Dax laughed out loud as TJ headed back to tell Mackenzie the good news. TJ had always been a sucker for a pretty face, and Ms. Morgan was certainly one of those.

TJ was gone a bit too long to deliver a simple warning to the woman, and Dax frowned, not liking the feeling in his gut.

Fuck, it was jealousy. He was jealous of his damn friend. It looked as if they were in another in-depth conversation and Dax saw the woman shaking her head several times. His leg bounced up and down with impatience. How could he be jealous of his friend? Fuck, it was just a traffic stop, one of thousands TJ had made over his career. It wasn’t as if he was arranging a date with the woman…was he?

Dax himself had pulled over his share of people before he became a Ranger, so why was this one different? Dax didn’t want to admit it, but it was because of the woman behind the wheel. He hadn’t seen her face in person, just the image on her driver’s license, but he still had a feeling he knew her. His gut was screaming at him, but he didn’t know why.

TJ finally nodded at the woman and came back to the patrol car. He sat down and pulled the laptop over to him to close out the traffic stop. Dax watched as the Honda pulled sedately away from the side of the road and continued on until it was out of sight. Feeling as if he’d somehow lost something important, and that he should’ve at least gotten out and met the woman—even if that would’ve been highly unusual—Dax frowned. It was too late now.

“What was that about?”

“Damn. Did I say she was cute before? Because she was even more adorable the second time. I told her she was off the hook and gave her the warning and she broke into another long soliloquy about how relieved she was and how I’d protected her clean record.”

“So she was flirting with you?” Dax asked sharply.

TJ looked over at his friend. “That’s not how it was.”

“Then how was it?”

“Look, I don’t pick up women I pull over, Dax, Jesus. Besides, she’s not my type. She just started babbling again about how thankful she was. Oh, she also mentioned she’d just helped with the same charity event we were at the other week. She told me she always knew cops weren’t the hardasses we tried to portray and she thanked me for all the money her group raised that night.”

“Holy shit, that’s it!” Dax exclaimed.

“What’s it?” TJ asked, his face scrunched up in confusion.

“That’s where I recognized her from.
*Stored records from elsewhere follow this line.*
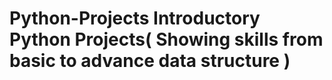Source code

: # Python-Projects Introductory Python Projects( Showing skills from basic to advance data structure )
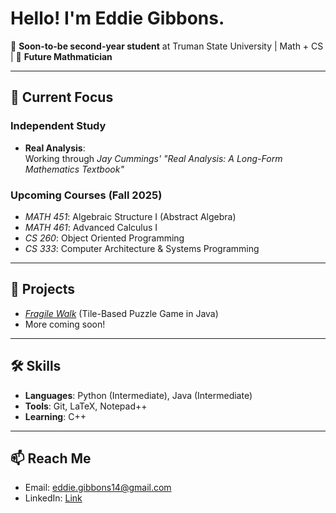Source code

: # Hello! I'm Eddie Gibbons.

🌱 **Soon-to-be second-year student** at Truman State University | Math + CS | 🚀 **Future Mathmatician**

---

## 📖 Current Focus

### **Independent Study**
- **Real Analysis**:  
  Working through *Jay Cummings' "Real Analysis: A Long-Form Mathematics Textbook"*  

### **Upcoming Courses (Fall 2025)**
- *MATH 451*: Algebraic Structure I (Abstract Algebra)
- *MATH 461*: Advanced Calculus I
- *CS 260*: Object Oriented Programming
- *CS 333*: Computer Architecture & Systems Programming

---

## 🔧 Projects  
- [*Fragile Walk*](https://github.com/eddie-gibbons/fragile-walk) (Tile-Based Puzzle Game in Java)
- More coming soon!  

---

## 🛠️ Skills  
- **Languages**: Python (Intermediate), Java (Intermediate)  
- **Tools**: Git, LaTeX, Notepad++  
- **Learning**: C++  

---

## 📫 Reach Me  
- Email: eddie.gibbons14@gmail.com
- LinkedIn: [Link](https://www.linkedin.com/in/edward-gibbons-aa8207285/)
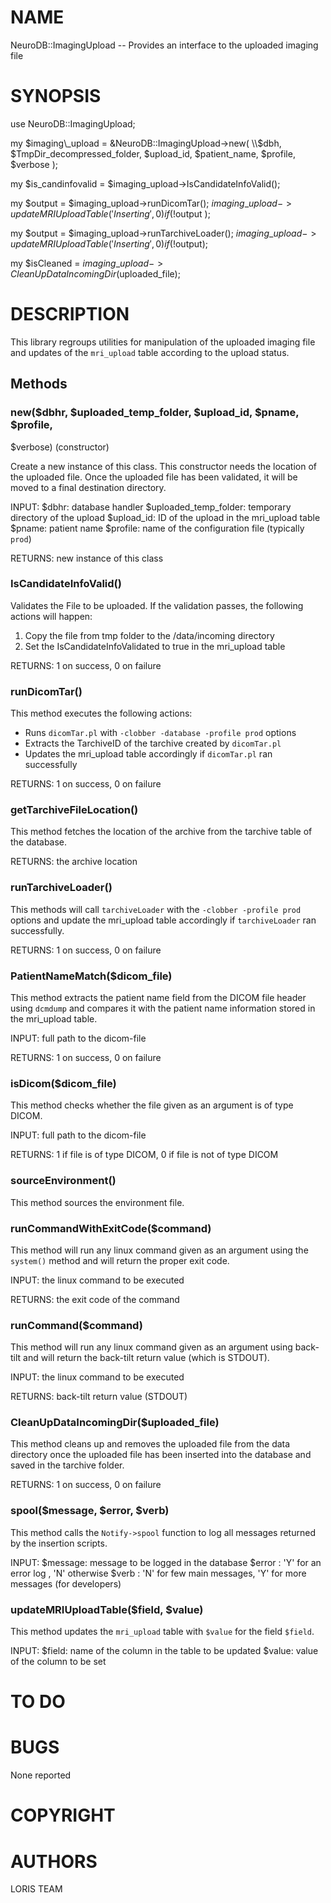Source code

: # NAME

NeuroDB::ImagingUpload -- Provides an interface to the uploaded imaging file

# SYNOPSIS

use NeuroDB::ImagingUpload;

my $imaging\_upload = &NeuroDB::ImagingUpload->new(
                       \\$dbh,
                       $TmpDir\_decompressed\_folder,
                       $upload\_id,
                       $patient\_name,
                       $profile,
                       $verbose
                     );

my $is\_candinfovalid = $imaging\_upload->IsCandidateInfoValid();

my $output = $imaging\_upload->runDicomTar();
$imaging\_upload->updateMRIUploadTable('Inserting', 0) if ( !$output );

my $output = $imaging\_upload->runTarchiveLoader();
$imaging\_upload->updateMRIUploadTable('Inserting', 0) if ( !$output);

my $isCleaned = $imaging\_upload->CleanUpDataIncomingDir($uploaded\_file);

# DESCRIPTION

This library regroups utilities for manipulation of the uploaded imaging file
 and updates of the `mri_upload` table according to the upload status.

## Methods

### new($dbhr, $uploaded\_temp\_folder, $upload\_id, $pname, $profile,
$verbose) (constructor)

Create a new instance of this class. This constructor needs the location of
the uploaded file. Once the uploaded file has been validated, it will be
moved to a final destination directory.

INPUT:
  $dbhr: database handler
  $uploaded\_temp\_folder: temporary directory of the upload
  $upload\_id: ID of the upload in the mri\_upload table
  $pname: patient name
  $profile: name of the configuration file (typically `prod`)

RETURNS: new instance of this class

### IsCandidateInfoValid()

Validates the File to be uploaded. If the validation passes, the following
actions will happen:
  1) Copy the file from tmp folder to the /data/incoming directory
  2) Set the IsCandidateInfoValidated to true in the mri\_upload table

RETURNS: 1 on success, 0 on failure

### runDicomTar()

This method executes the following actions:
 - Runs `dicomTar.pl` with `-clobber -database -profile prod` options
 - Extracts the TarchiveID of the tarchive created by `dicomTar.pl`
 - Updates the mri\_upload table accordingly if `dicomTar.pl` ran successfully

RETURNS: 1 on success, 0 on failure

### getTarchiveFileLocation()

This method fetches the location of the archive from the tarchive table of
the database.

RETURNS: the archive location

### runTarchiveLoader()

This methods will call `tarchiveLoader` with the `-clobber -profile prod`
options and update the mri\_upload table accordingly if `tarchiveLoader` ran
successfully.

RETURNS: 1 on success, 0 on failure

### PatientNameMatch($dicom\_file)

This method extracts the patient name field from the DICOM file header using
`dcmdump` and compares it with the patient name information stored in the
mri\_upload table.

INPUT: full path to the dicom-file

RETURNS: 1 on success, 0 on failure

### isDicom($dicom\_file)

This method checks whether the file given as an argument is of type DICOM.

INPUT: full path to the dicom-file

RETURNS: 1 if file is of type DICOM, 0 if file is not of type DICOM

### sourceEnvironment()

This method sources the environment file.

### runCommandWithExitCode($command)

This method will run any linux command given as an argument using the
`system()` method and will return the proper exit code.

INPUT: the linux command to be executed

RETURNS: the exit code of the command

### runCommand($command)

This method will run any linux command given as an argument using back-tilt
and will return the back-tilt return value (which is STDOUT).

INPUT: the linux command to be executed

RETURNS: back-tilt return value (STDOUT)

### CleanUpDataIncomingDir($uploaded\_file)

This method cleans up and removes the uploaded file from the data directory
once the uploaded file has been inserted into the database and saved in the
tarchive folder.

RETURNS: 1 on success, 0 on failure

### spool($message, $error, $verb)

This method calls the `Notify->spool` function to log all messages
returned by the insertion scripts.

INPUT:
 $message: message to be logged in the database
 $error  : 'Y' for an error log , 'N' otherwise
 $verb   : 'N' for few main messages, 'Y' for more messages (for developers)

### updateMRIUploadTable($field, $value)

This method updates the `mri_upload` table with `$value` for the field
`$field`.

INPUT:
 $field: name of the column in the table to be updated
 $value: value of the column to be set

# TO DO

# BUGS

None reported

# COPYRIGHT

# AUTHORS

LORIS TEAM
I saw her that night, at the charity thing. Remember when the waiter dropped the tray?”

“Vaguely.”

“She was the one who came over to help.”

“And? I don’t get your point, Dax.”

Dax remembered how the woman had babbled on and on with him before abruptly turning away to take care of business. He smiled. “Can I have her number?”

TJ looked at his friend in disbelief. “What?”

“Her number. I know it’s in the computer. Give it to me.”